▶ _Problem requirements_
If an entry holds an image, leave that image out and transcribe everything else exactly.

● ● ● ● ● ● ●

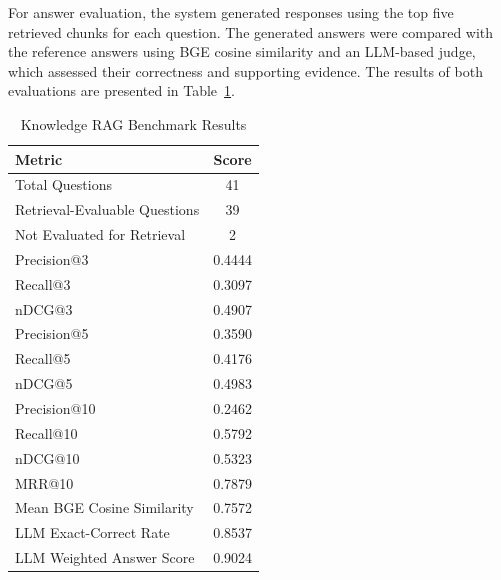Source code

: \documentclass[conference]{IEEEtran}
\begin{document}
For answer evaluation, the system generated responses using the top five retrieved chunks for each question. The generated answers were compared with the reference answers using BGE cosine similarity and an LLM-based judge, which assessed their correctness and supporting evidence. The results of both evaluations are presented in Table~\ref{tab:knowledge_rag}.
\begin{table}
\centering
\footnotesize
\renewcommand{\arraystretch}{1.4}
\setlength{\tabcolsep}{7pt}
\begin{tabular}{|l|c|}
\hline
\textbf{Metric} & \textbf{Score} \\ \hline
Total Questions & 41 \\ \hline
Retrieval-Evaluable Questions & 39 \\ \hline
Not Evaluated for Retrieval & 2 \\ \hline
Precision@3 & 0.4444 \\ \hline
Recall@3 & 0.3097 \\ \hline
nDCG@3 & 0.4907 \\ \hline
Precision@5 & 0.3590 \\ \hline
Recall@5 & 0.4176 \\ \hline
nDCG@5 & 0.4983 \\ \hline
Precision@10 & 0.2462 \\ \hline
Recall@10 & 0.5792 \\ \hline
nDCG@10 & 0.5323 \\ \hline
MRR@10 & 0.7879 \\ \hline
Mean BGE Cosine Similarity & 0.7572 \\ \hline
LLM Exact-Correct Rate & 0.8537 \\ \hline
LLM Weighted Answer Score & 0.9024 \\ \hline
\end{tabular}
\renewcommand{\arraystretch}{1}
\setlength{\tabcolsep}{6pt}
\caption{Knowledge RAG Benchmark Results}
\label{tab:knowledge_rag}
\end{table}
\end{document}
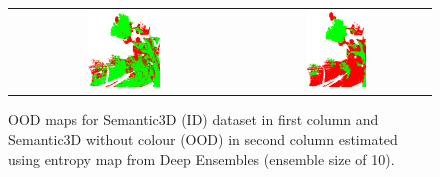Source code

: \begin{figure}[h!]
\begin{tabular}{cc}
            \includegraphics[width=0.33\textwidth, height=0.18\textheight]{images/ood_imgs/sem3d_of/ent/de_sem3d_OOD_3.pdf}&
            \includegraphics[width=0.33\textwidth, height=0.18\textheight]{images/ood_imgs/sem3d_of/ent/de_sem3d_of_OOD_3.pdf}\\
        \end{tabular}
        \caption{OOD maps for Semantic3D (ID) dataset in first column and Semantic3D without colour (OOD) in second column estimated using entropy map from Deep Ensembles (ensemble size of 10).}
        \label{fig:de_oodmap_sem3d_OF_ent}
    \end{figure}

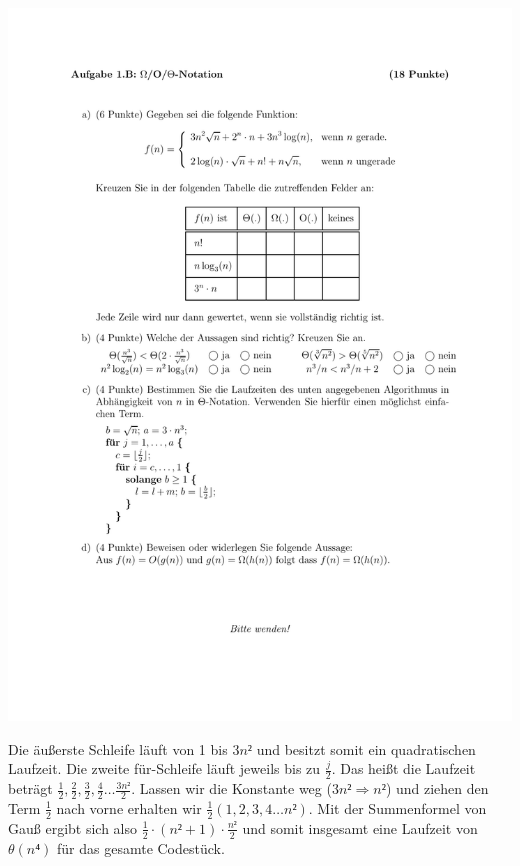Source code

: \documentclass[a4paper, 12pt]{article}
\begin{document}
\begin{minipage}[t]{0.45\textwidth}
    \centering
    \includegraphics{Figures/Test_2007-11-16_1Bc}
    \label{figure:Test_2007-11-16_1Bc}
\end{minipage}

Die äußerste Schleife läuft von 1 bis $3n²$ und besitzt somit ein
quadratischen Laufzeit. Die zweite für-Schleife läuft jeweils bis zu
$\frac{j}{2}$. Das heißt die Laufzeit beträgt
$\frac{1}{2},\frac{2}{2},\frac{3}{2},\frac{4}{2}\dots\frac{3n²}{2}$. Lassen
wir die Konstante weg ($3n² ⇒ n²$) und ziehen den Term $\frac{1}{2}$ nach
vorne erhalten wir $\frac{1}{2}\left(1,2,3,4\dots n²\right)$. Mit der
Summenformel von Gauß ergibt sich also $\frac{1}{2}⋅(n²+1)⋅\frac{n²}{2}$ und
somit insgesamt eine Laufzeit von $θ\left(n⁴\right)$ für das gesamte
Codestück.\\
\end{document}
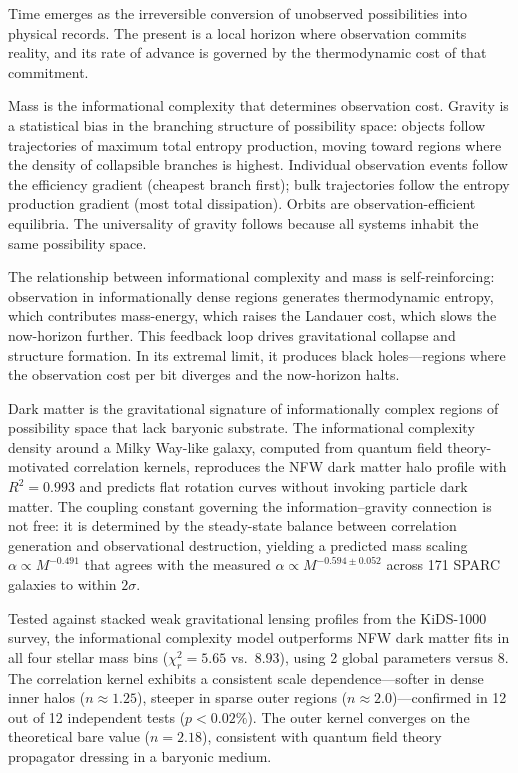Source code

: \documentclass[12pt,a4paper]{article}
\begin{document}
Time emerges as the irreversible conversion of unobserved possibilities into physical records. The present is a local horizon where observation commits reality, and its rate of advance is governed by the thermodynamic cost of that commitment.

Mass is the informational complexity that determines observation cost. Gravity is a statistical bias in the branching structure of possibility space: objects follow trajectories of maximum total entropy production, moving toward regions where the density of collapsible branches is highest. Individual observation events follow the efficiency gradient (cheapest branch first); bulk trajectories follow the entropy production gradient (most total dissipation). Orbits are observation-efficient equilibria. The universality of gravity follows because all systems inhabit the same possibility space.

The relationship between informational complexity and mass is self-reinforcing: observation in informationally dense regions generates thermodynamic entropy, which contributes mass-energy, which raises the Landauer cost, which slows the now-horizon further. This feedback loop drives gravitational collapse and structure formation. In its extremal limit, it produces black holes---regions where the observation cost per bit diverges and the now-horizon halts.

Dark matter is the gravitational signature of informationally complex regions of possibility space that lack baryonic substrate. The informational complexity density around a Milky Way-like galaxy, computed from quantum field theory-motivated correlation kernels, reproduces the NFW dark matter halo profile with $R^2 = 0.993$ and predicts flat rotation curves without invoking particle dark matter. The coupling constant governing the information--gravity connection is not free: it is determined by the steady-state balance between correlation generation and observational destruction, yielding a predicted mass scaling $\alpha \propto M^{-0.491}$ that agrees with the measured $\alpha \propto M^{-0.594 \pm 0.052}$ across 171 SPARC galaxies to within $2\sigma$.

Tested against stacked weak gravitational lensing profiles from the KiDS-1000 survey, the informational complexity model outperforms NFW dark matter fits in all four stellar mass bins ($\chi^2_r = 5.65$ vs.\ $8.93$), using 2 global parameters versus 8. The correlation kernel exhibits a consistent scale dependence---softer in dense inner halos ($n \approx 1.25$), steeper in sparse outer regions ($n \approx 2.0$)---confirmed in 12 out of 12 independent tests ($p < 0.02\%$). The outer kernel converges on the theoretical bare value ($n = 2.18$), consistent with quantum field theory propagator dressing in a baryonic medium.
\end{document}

● ● ● ● ● ● ●

▶ _Task output_
Source code

: \documentclass[conference]{IEEEtran}
\begin{document}
For answer evaluation, the system generated responses using the top five retrieved chunks for each question. The generated answers were compared with the reference answers using BGE cosine similarity and an LLM-based judge, which assessed their correctness and supporting evidence. The results of both evaluations are presented in Table~\ref{tab:knowledge_rag}.
\begin{table}
\centering
\footnotesize
\renewcommand{\arraystretch}{1.4}
\setlength{\tabcolsep}{7pt}
\begin{tabular}{|l|c|}
\hline
\textbf{Metric} & \textbf{Score} \\ \hline
Total Questions & 41 \\ \hline
Retrieval-Evaluable Questions & 39 \\ \hline
Not Evaluated for Retrieval & 2 \\ \hline
Precision@3 & 0.4444 \\ \hline
Recall@3 & 0.3097 \\ \hline
nDCG@3 & 0.4907 \\ \hline
Precision@5 & 0.3590 \\ \hline
Recall@5 & 0.4176 \\ \hline
nDCG@5 & 0.4983 \\ \hline
Precision@10 & 0.2462 \\ \hline
Recall@10 & 0.5792 \\ \hline
nDCG@10 & 0.5323 \\ \hline
MRR@10 & 0.7879 \\ \hline
Mean BGE Cosine Similarity & 0.7572 \\ \hline
LLM Exact-Correct Rate & 0.8537 \\ \hline
LLM Weighted Answer Score & 0.9024 \\ \hline
\end{tabular}
\renewcommand{\arraystretch}{1}
\setlength{\tabcolsep}{6pt}
\caption{Knowledge RAG Benchmark Results}
\label{tab:knowledge_rag}
\end{table}
\end{document}
Source code

: \begin{figure}[h!]
\begin{tabular}{cc}
            \includegraphics[width=0.33\textwidth, height=0.18\textheight]{images/ood_imgs/sem3d_of/ent/de_sem3d_OOD_3.pdf}&
            \includegraphics[width=0.33\textwidth, height=0.18\textheight]{images/ood_imgs/sem3d_of/ent/de_sem3d_of_OOD_3.pdf}\\
        \end{tabular}
        \caption{OOD maps for Semantic3D (ID) dataset in first column and Semantic3D without colour (OOD) in second column estimated using entropy map from Deep Ensembles (ensemble size of 10).}
        \label{fig:de_oodmap_sem3d_OF_ent}
    \end{figure}

Source code

: \documentclass[a4paper, 12pt]{article}
\begin{document}
\begin{minipage}[t]{0.45\textwidth}
    \centering
    \includegraphics{Figures/Test_2007-11-16_1Bc}
    \label{figure:Test_2007-11-16_1Bc}
\end{minipage}

Die äußerste Schleife läuft von 1 bis $3n²$ und besitzt somit ein
quadratischen Laufzeit. Die zweite für-Schleife läuft jeweils bis zu
$\frac{j}{2}$. Das heißt die Laufzeit beträgt
$\frac{1}{2},\frac{2}{2},\frac{3}{2},\frac{4}{2}\dots\frac{3n²}{2}$. Lassen
wir die Konstante weg ($3n² ⇒ n²$) und ziehen den Term $\frac{1}{2}$ nach
vorne erhalten wir $\frac{1}{2}\left(1,2,3,4\dots n²\right)$. Mit der
Summenformel von Gauß ergibt sich also $\frac{1}{2}⋅(n²+1)⋅\frac{n²}{2}$ und
somit insgesamt eine Laufzeit von $θ\left(n⁴\right)$ für das gesamte
Codestück.\\
\end{document}
Source code

: \documentclass[12pt,a4paper]{article}
\begin{document}
Time emerges as the irreversible conversion of unobserved possibilities into physical records. The present is a local horizon where observation commits reality, and its rate of advance is governed by the thermodynamic cost of that commitment.

Mass is the informational complexity that determines observation cost. Gravity is a statistical bias in the branching structure of possibility space: objects follow trajectories of maximum total entropy production, moving toward regions where the density of collapsible branches is highest. Individual observation events follow the efficiency gradient (cheapest branch first); bulk trajectories follow the entropy production gradient (most total dissipation). Orbits are observation-efficient equilibria. The universality of gravity follows because all systems inhabit the same possibility space.

The relationship between informational complexity and mass is self-reinforcing: observation in informationally dense regions generates thermodynamic entropy, which contributes mass-energy, which raises the Landauer cost, which slows the now-horizon further. This feedback loop drives gravitational collapse and structure formation. In its extremal limit, it produces black holes---regions where the observation cost per bit diverges and the now-horizon halts.

Dark matter is the gravitational signature of informationally complex regions of possibility space that lack baryonic substrate. The informational complexity density around a Milky Way-like galaxy, computed from quantum field theory-motivated correlation kernels, reproduces the NFW dark matter halo profile with $R^2 = 0.993$ and predicts flat rotation curves without invoking particle dark matter. The coupling constant governing the information--gravity connection is not free: it is determined by the steady-state balance between correlation generation and observational destruction, yielding a predicted mass scaling $\alpha \propto M^{-0.491}$ that agrees with the measured $\alpha \propto M^{-0.594 \pm 0.052}$ across 171 SPARC galaxies to within $2\sigma$.

Tested against stacked weak gravitational lensing profiles from the KiDS-1000 survey, the informational complexity model outperforms NFW dark matter fits in all four stellar mass bins ($\chi^2_r = 5.65$ vs.\ $8.93$), using 2 global parameters versus 8. The correlation kernel exhibits a consistent scale dependence---softer in dense inner halos ($n \approx 1.25$), steeper in sparse outer regions ($n \approx 2.0$)---confirmed in 12 out of 12 independent tests ($p < 0.02\%$). The outer kernel converges on the theoretical bare value ($n = 2.18$), consistent with quantum field theory propagator dressing in a baryonic medium.
\end{document}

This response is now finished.